In [201]:
import nltk
import random
import re
from nltk.corpus import names
from nltk.metrics import ConfusionMatrix

### Load and Format Data

In [202]:
#nltk.download('names')

The dataset is imbalanced with approximately 63% of the names being female. Yet the imbalance is not severe enough to consider downsampling.

In [273]:
print("Number of male names:", len(names.words('male.txt')))
print("Number of female names:", len(names.words('female.txt')))

Number of male names: 2943
Number of female names: 5001


We convert the text into a list of tuples, with each tuple containing a name and the associated gender. This format will make it easier to extract features and eventually fit nltk models.

In [274]:
labeled_names = ([(name, 'male') for name in names.words('male.txt')] + [(name, 'female') for name in names.words('female.txt')])

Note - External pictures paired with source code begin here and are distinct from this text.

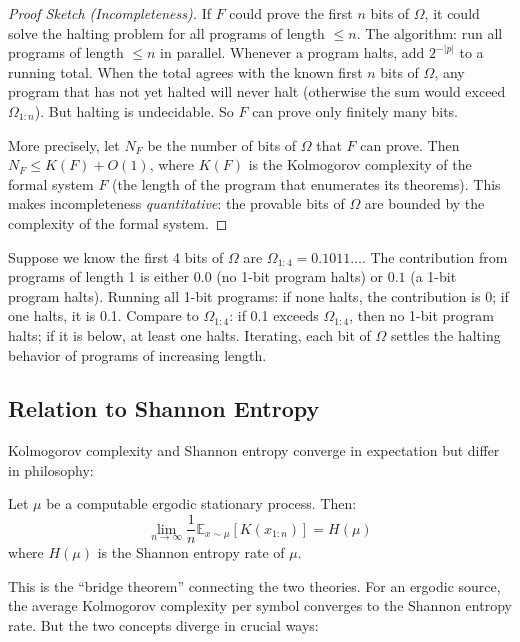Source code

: \begin{proof}[Proof Sketch (Incompleteness)]
If $F$ could prove the first $n$ bits of $\Omega$, it could solve the halting problem for all programs of length $\le n$. The algorithm: run all programs of length $\le n$ in parallel. Whenever a program halts, add $2^{-|p|}$ to a running total. When the total agrees with the known first $n$ bits of $\Omega$, any program that has not yet halted will never halt (otherwise the sum would exceed $\Omega_{1:n}$). But halting is undecidable. So $F$ can prove only finitely many bits.

More precisely, let $N_F$ be the number of bits of $\Omega$ that $F$ can prove. Then $N_F \le K(F) + O(1)$, where $K(F)$ is the Kolmogorov complexity of the formal system $F$ (the length of the program that enumerates its theorems). This makes incompleteness \emph{quantitative}: the provable bits of $\Omega$ are bounded by the complexity of the formal system.
\end{proof}

\begin{example}
Suppose we know the first 4 bits of $\Omega$ are $\Omega_{1:4} = 0.1011\ldots$. The contribution from programs of length 1 is either $0.0$ (no 1-bit program halts) or $0.1$ (a 1-bit program halts). Running all 1-bit programs: if none halts, the contribution is 0; if one halts, it is 0.1. Compare to $\Omega_{1:4}$: if 0.1 exceeds $\Omega_{1:4}$, then no 1-bit program halts; if it is below, at least one halts. Iterating, each bit of $\Omega$ settles the halting behavior of programs of increasing length.
\end{example}

\subsection{Relation to Shannon Entropy}
\label{sec:kolmogorov:shannon}

Kolmogorov complexity and Shannon entropy converge in expectation but differ in philosophy:

\begin{theorem}
Let $\mu$ be a computable ergodic stationary process. Then:
\[
\lim_{n\to\infty} \frac{1}{n} \mathbb{E}_{x \sim \mu}[K(x_{1:n})] = H(\mu)
\]
where $H(\mu)$ is the Shannon entropy rate of $\mu$.
\end{theorem}

This is the ``bridge theorem'' connecting the two theories. For an ergodic source, the average Kolmogorov complexity per symbol converges to the Shannon entropy rate. But the two concepts diverge in crucial ways:


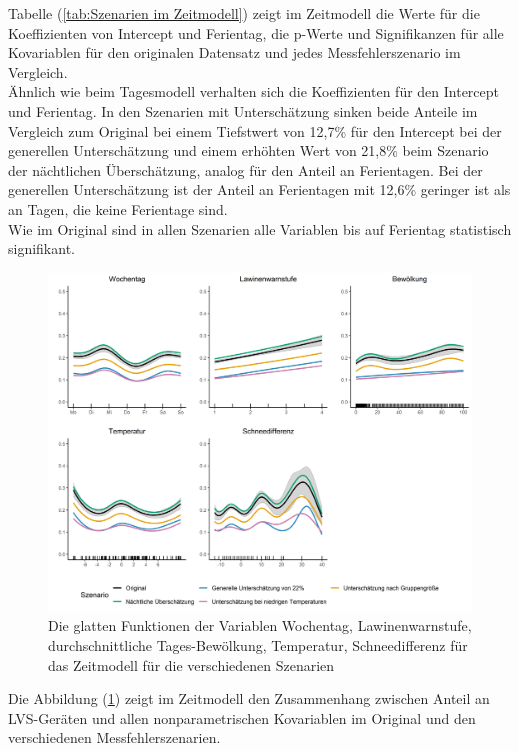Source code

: \documentclass[12pt]{scrreprt}
\begin{document}
\noindent Tabelle (\ref{tab:Szenarien im Zeitmodell}) zeigt im Zeitmodell die Werte für die Koeffizienten von Intercept und Ferientag, die p-Werte und Signifikanzen für alle Kovariablen für den originalen Datensatz und jedes Messfehlerszenario im Vergleich. \\
Ähnlich wie beim Tagesmodell verhalten sich die Koeffizienten für den Intercept und Ferientag. In den Szenarien mit Unterschätzung sinken beide Anteile im Vergleich zum Original bei einem Tiefstwert von 12,7\% für den Intercept bei der generellen Unterschätzung und einem erhöhten Wert von 21,8\% beim Szenario der nächtlichen Überschätzung, analog für den Anteil an Ferientagen. Bei der generellen Unterschätzung ist der Anteil an Ferientagen mit 12,6\% geringer ist als an Tagen, die keine Ferientage sind. \\
Wie im Original sind in allen Szenarien alle Variablen bis auf Ferientag statistisch signifikant. \\
\begin{figure}[H]
	\centering
	\includegraphics[width=\linewidth]{plots/time_model_comparison}
	\caption{ Die glatten Funktionen der Variablen Wochentag, Lawinenwarnstufe, durchschnittliche Tages-Bewölkung, Temperatur, Schneedifferenz für das Zeitmodell für die verschiedenen Szenarien}
	\label{pic:time_model_comparison}	
\end{figure}
\noindent Die Abbildung (\ref{pic:time_model_comparison}) zeigt im Zeitmodell den Zusammenhang zwischen Anteil an LVS-Geräten und allen nonparametrischen Kovariablen im Original und den verschiedenen Messfehlerszenarien. \\
\end{document}
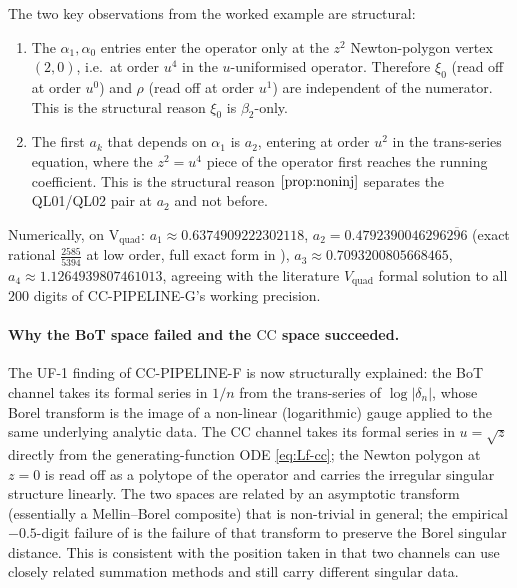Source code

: \documentclass[11pt,reqno]{amsart}
\theoremstyle{plain}
\theoremstyle{definition}
\theoremstyle{remark}
\newcommand{\CC}{\mathrm{CC}}
\newcommand{\Vquad}{V_{\mathrm{quad}}}
\newcommand{\dn}{\delta_{n}}
\begin{document}
The two key observations from the worked example are
structural:

\begin{enumerate}
\item The $\alpha_1, \alpha_0$ entries enter the operator
only at the $z^2$ Newton-polygon vertex $(2, 0)$, i.e.\ at
order $u^4$ in the $u$-uniformised operator. Therefore
$\xi_0$ (read off at order $u^0$) and $\rho$ (read off at
order $u^1$) are independent of the numerator. This is the
structural reason $\xi_0$ is $\beta_2$-only.
\item The first $a_k$ that depends on $\alpha_1$ is $a_2$,
entering at order $u^2$ in the trans-series equation, where
the $z^2 = u^4$ piece of the operator first reaches the
running coefficient. This is the structural reason
$\Cref{prop:noninj}$ separates the QL01/QL02 pair at $a_2$
and not before.
\end{enumerate}

Numerically, on V$_\mathrm{quad}$:
$a_1 \approx 0.6374909222302118$,
$a_2 = 0.4792390046296\overline{296}$ (exact rational
$\frac{2585}{5394}$ at low order, full exact form in
\cite{siarc_cc_pipeline_g}),
$a_3 \approx 0.7093200805668465$,
$a_4 \approx 1.1264939807461013$, agreeing with the
literature $\Vquad$ formal solution to all $200$ digits of
CC-PIPELINE-G's working precision.

\paragraph{Why the BoT space failed and the $\CC$ space succeeded.}
The UF-1 finding of CC-PIPELINE-F
\cite{siarc_cc_pipeline_f} is now structurally explained:
the BoT channel takes its formal series in $1/n$ from the
trans-series of $\log|\dn|$, whose Borel transform is the
image of a non-linear (logarithmic) gauge applied to the
same underlying analytic data. The $\CC$ channel takes its
formal series in $u = \sqrt z$ directly from the
generating-function ODE \eqref{eq:Lf-cc}; the Newton polygon
at $z = 0$ is read off as a polytope of the operator and
carries the irregular singular structure linearly. The two
spaces are related by an asymptotic transform (essentially a
Mellin--Borel composite) that is non-trivial in general; the
empirical $-0.5$-digit failure of
\cite{siarc_cc_pipeline_f} is the failure of that transform
to preserve the Borel singular distance. This is consistent
with the position taken in  that
two channels can use closely related summation methods and
still carry different singular data.
\end{document}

Since the labeled_names list contains male names and then female names sequentially we shuffle the list of tuples so when we create our training and test sets there is an approximate balance of genders in each set.

In [275]:
random.shuffle(labeled_names)

### Create Word Features

Specify all features we want to extract from the names and include into our models. The only feature we tested but did not include is the number of vowels in the name. It was not included since in consistently decreased accuracy. The features included are: last letter, last two letters, last three letters, first letter, first two letters, first three letters, and word length. The general form of this function comes from examples in [chapter 6](https://www.nltk.org/book/ch06.html) of *Natural Language Processing with Python*.

In [276]:
def gender_features(word):
        return {'last_letter': word[-1], 
            'last_two_letters': word[-2:],
            'last_three_letters': word[-3:],
            'first_letter': word[:1],
            'first_two_letters': word[:2],
            'first_three_letters': word[:3],
            'word_length': len(word)}

Using the function above, for each name in the labeled_names list we create a tuple with a dictionary of features and the gender.

In [277]:
featuresets = [(gender_features(n), gender) for (n, gender) in labeled_names]

### Create Train, Dev Test, and Test Sets

Create dev_test_set, test_set, train_set datasets as specified in the project instructions.

In [278]:
dev_test_set, test_set, train_set = featuresets[:500], featuresets[500:1000], featuresets[1000:]

Confirm the length of each set is correct. We note a small discrepancy between the expected 6900 words in the train_set and the actual lenght of 6944.

In [279]:
print(len(dev_test_set))
print(len(test_set))
print(len(train_set))

500
500
6944


### Naive Bayes Classifier (final model)

In [280]:
classifier = nltk.NaiveBayesClassifier.train(train_set)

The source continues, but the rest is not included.